====== DATA TO PROCESS
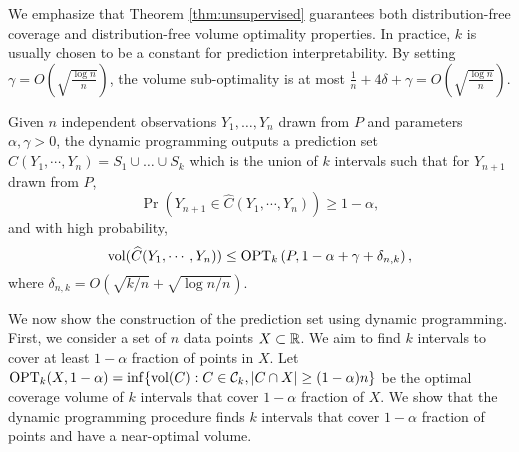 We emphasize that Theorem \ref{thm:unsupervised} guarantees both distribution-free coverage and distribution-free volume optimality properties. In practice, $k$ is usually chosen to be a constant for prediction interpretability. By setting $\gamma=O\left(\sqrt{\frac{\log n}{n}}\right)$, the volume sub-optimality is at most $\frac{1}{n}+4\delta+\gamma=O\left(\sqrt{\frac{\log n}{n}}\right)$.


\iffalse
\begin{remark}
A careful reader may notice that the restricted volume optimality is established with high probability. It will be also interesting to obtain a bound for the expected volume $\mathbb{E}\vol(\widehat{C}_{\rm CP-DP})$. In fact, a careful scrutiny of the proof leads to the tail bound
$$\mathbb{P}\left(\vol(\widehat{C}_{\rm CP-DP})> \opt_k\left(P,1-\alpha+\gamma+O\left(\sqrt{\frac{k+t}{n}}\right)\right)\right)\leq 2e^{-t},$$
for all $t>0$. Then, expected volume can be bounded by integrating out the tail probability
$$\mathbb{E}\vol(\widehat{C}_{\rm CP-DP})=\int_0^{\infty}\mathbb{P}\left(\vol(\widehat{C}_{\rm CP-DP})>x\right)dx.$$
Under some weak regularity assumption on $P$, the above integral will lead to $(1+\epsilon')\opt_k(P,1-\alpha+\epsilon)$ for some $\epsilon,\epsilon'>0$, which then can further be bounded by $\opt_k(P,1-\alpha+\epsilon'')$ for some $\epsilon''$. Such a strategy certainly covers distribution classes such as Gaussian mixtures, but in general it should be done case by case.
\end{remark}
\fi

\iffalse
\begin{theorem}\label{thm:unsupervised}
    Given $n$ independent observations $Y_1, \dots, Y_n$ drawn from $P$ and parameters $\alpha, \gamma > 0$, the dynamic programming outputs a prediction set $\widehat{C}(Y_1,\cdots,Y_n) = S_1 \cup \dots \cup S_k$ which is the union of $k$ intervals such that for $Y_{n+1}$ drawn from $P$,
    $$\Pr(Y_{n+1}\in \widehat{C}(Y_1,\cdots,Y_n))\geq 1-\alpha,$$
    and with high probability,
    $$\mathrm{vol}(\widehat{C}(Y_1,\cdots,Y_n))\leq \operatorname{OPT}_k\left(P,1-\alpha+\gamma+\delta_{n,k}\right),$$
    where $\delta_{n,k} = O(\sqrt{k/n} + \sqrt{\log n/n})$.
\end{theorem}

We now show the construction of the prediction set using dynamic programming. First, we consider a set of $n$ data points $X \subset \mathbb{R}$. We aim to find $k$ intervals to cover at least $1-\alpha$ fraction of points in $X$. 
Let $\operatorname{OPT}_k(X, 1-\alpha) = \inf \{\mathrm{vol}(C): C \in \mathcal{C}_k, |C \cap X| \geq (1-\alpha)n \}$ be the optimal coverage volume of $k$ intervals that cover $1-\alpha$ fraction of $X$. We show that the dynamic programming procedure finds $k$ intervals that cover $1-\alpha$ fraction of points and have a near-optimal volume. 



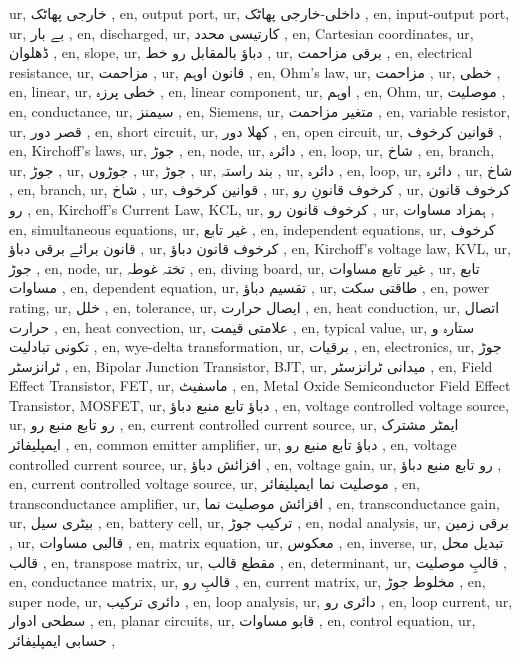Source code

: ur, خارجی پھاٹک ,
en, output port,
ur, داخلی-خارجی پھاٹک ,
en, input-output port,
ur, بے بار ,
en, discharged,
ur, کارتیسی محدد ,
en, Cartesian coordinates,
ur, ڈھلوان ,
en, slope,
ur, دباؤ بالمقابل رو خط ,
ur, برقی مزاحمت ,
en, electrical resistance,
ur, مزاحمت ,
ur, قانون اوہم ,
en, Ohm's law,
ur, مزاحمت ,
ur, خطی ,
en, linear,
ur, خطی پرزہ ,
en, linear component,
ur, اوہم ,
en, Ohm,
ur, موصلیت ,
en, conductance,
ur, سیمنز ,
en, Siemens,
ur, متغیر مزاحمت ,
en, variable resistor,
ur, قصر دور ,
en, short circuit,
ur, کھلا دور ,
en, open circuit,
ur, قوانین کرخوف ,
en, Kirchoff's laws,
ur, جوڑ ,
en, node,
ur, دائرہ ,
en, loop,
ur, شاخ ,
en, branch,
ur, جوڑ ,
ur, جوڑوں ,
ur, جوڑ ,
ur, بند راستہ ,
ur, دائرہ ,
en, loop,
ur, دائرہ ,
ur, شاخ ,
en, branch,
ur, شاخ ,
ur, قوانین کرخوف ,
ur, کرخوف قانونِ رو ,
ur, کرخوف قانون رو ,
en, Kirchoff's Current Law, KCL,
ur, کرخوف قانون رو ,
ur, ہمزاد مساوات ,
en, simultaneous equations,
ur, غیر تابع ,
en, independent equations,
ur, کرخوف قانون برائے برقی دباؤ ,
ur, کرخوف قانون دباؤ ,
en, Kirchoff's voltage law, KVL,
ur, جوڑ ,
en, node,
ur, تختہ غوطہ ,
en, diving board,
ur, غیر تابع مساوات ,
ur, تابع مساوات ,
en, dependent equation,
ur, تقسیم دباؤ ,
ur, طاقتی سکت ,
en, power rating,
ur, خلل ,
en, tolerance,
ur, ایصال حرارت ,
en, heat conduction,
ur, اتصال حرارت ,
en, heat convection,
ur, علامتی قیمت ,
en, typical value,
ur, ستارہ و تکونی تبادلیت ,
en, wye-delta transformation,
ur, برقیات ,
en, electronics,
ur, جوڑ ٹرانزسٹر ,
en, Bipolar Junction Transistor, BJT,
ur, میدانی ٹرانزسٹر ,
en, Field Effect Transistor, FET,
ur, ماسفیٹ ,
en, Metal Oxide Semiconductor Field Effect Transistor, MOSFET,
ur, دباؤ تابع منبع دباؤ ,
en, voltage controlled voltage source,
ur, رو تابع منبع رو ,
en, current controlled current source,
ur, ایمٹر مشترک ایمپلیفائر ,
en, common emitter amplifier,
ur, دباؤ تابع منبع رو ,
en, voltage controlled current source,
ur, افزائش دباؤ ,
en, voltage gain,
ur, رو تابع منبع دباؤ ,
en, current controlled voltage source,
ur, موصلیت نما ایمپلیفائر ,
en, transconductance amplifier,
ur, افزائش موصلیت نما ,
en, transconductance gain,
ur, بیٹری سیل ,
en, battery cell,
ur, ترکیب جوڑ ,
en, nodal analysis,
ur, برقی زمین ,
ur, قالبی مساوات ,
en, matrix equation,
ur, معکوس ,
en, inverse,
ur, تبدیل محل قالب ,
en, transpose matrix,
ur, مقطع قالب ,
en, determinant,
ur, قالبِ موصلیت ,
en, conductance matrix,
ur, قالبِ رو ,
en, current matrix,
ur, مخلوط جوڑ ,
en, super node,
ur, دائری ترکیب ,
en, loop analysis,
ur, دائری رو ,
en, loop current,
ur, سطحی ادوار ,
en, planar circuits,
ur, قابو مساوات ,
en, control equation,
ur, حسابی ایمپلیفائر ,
============
====== DATA TO PROCESS
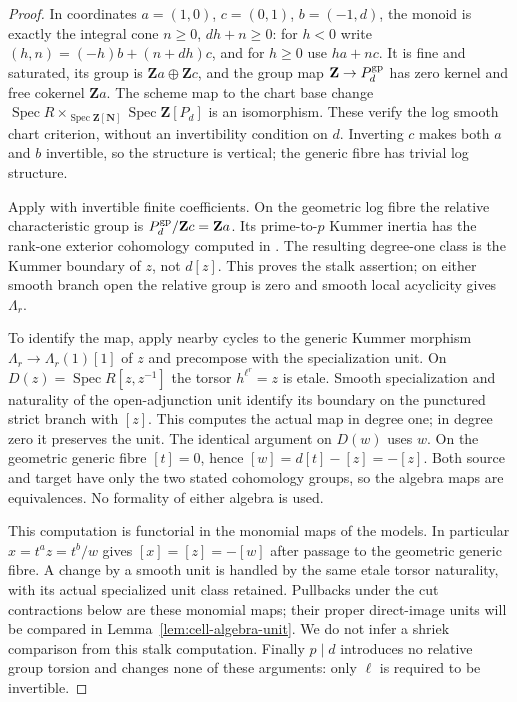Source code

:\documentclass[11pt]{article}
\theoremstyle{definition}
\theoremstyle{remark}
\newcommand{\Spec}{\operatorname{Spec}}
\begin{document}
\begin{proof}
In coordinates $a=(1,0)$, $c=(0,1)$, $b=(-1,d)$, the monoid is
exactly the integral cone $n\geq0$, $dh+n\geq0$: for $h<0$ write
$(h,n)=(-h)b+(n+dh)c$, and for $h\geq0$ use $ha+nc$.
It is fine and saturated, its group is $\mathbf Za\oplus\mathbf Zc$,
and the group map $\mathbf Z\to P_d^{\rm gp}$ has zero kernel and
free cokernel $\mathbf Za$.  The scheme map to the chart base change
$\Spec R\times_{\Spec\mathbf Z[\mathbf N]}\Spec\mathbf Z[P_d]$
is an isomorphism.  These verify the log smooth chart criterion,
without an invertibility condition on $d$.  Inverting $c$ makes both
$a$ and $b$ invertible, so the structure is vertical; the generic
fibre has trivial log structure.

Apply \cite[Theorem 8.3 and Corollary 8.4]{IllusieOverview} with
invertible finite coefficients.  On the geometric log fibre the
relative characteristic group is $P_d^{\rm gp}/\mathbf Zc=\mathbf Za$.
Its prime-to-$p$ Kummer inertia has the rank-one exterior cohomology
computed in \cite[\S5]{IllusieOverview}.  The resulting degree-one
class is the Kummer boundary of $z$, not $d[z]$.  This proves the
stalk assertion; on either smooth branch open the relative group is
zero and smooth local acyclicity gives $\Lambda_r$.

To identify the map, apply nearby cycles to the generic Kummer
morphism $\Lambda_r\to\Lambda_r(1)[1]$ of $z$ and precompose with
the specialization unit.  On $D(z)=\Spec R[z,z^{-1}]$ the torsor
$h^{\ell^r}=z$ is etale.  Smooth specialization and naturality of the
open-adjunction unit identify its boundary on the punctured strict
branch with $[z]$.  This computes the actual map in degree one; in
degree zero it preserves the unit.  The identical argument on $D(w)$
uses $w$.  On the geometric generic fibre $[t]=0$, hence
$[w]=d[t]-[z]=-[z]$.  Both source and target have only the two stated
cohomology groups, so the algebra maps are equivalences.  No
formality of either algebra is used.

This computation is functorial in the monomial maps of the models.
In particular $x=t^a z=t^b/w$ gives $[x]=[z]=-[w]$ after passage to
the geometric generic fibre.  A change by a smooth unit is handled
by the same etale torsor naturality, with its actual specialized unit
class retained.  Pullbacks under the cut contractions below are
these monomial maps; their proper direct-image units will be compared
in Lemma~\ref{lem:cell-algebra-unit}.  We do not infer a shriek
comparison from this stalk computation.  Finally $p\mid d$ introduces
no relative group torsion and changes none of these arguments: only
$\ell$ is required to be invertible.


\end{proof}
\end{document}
============
====== DATA TO PROCESS
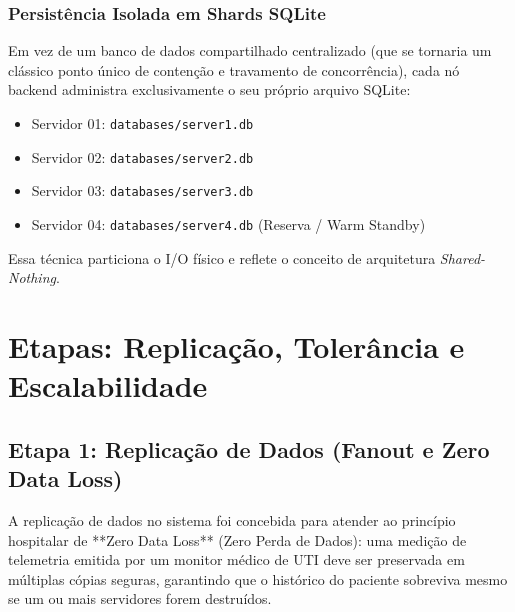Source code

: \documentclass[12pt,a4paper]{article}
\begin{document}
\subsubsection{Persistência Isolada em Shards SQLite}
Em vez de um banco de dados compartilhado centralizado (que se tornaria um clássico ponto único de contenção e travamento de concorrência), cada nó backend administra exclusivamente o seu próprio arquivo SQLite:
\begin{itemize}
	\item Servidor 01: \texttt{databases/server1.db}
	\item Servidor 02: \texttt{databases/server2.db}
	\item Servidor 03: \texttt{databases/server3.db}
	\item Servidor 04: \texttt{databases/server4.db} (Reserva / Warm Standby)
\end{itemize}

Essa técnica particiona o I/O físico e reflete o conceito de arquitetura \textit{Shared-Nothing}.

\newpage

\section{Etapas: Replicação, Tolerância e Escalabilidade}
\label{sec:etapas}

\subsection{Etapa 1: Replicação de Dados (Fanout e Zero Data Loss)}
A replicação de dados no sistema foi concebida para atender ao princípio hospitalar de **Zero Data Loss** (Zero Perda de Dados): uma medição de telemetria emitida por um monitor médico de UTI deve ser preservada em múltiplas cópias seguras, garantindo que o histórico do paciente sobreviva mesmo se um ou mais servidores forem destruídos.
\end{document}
============
Word search in the records above: please count the lines holding "Transistor" and state the count alone.

» **EXPECTED ANSWER**
3